The first definite masterpiece to have come to my attention this year is Bryan Talbot's Alice In Sunderland. I'm shamefully unfamilliar with Talbot's work other than the issues of Sandman he worked on (yes, I know, Luther Arkwright, seminal work in British comics history, just like Moorcock but better, taught Alan Moore everything he knew, etc. I'll get around to it soon...) but picked this up partly because of Talbot's reputation and partly because of the reviews it's been picking up around the blogosphere.

People have been saying it's the greatest graphic novel ever, and while it's not (Jaka's Story by Dave Sim and Gerhard is, and I'll fight anyone who says otherwise) it is certainly a contender for the top ten.

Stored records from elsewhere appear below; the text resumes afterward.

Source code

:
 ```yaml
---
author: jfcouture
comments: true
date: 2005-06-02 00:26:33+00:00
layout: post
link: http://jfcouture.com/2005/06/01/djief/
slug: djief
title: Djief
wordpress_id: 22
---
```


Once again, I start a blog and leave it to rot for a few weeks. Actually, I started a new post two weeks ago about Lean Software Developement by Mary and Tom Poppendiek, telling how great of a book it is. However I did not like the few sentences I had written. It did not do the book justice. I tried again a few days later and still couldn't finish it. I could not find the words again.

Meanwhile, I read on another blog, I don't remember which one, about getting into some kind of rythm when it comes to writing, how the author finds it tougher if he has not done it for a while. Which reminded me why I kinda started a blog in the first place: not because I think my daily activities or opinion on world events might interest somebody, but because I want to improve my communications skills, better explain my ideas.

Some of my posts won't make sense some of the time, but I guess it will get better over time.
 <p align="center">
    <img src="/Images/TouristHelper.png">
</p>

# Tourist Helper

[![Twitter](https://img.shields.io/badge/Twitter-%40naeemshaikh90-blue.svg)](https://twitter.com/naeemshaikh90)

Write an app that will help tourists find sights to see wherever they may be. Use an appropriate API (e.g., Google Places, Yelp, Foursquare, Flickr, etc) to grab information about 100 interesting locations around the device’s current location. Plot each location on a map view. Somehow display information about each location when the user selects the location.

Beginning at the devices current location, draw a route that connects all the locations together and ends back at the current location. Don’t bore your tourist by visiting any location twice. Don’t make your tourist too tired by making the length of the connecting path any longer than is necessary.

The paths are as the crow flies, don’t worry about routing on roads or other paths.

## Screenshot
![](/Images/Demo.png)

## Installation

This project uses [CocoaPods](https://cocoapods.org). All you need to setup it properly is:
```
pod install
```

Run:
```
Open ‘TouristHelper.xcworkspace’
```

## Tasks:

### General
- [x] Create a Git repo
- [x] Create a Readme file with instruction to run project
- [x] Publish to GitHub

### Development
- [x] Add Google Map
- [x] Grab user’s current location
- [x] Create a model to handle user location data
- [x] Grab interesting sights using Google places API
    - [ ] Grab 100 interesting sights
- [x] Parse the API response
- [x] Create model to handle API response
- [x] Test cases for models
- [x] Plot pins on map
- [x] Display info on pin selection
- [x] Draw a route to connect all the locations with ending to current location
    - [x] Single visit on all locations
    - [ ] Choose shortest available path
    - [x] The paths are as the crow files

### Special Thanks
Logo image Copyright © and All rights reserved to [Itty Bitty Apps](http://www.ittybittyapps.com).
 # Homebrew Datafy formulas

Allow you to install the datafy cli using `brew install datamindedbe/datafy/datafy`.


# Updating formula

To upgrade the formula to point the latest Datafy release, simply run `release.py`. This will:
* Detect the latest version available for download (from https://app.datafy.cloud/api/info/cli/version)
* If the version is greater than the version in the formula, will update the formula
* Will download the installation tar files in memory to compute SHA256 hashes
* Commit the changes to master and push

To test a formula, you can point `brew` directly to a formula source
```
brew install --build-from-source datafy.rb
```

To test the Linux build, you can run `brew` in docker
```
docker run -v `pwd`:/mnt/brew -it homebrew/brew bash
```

Alice In Sunderland is a discursive essay on a variety of subjects. It is 'about' Lewis Carroll and the history of the town of Sunderland, but these are just the hooks (albeit interesting ones) on which Talbot hangs his thoughts on a huge number of subjects.

This kind of gentle, meandering discourse, going off at a number of seeming tangents (while in fact being very tightly structured), is something that nonfiction comics are particularly suited to (I attempted it myself in my Dumb Angel project, which I still hope to finish one day...) , and one that seems to be increasingly popular - a couple of the works I mentioned above work this way. Let's hope we see more of these type of comics and fewer black and white stories about the epiphany of everyday life...

This review , done in the style of the comic itself, has been linked to by almost everyone, and with good reason - not only is it well done, it also sums up the critical consensus on the comic pretty precisely. Many people's first point of reference when talking about this book has been Scott McCloud's Understanding Comics (and its sequels Reinventing Comics and Making Comics), primarily because both share the device of a cartoon avatar of the comic's creator narrating the story to the audience (a similarity Talbot acknowledges in the comic itself with the appearance of "The Venerable Scott McComics-Expert!"). For this reason the relatively brief digressions into the history of comics (which pretty much follow the McCloud party line, actually) have been picked up on by several reviewers as one of the more important threads.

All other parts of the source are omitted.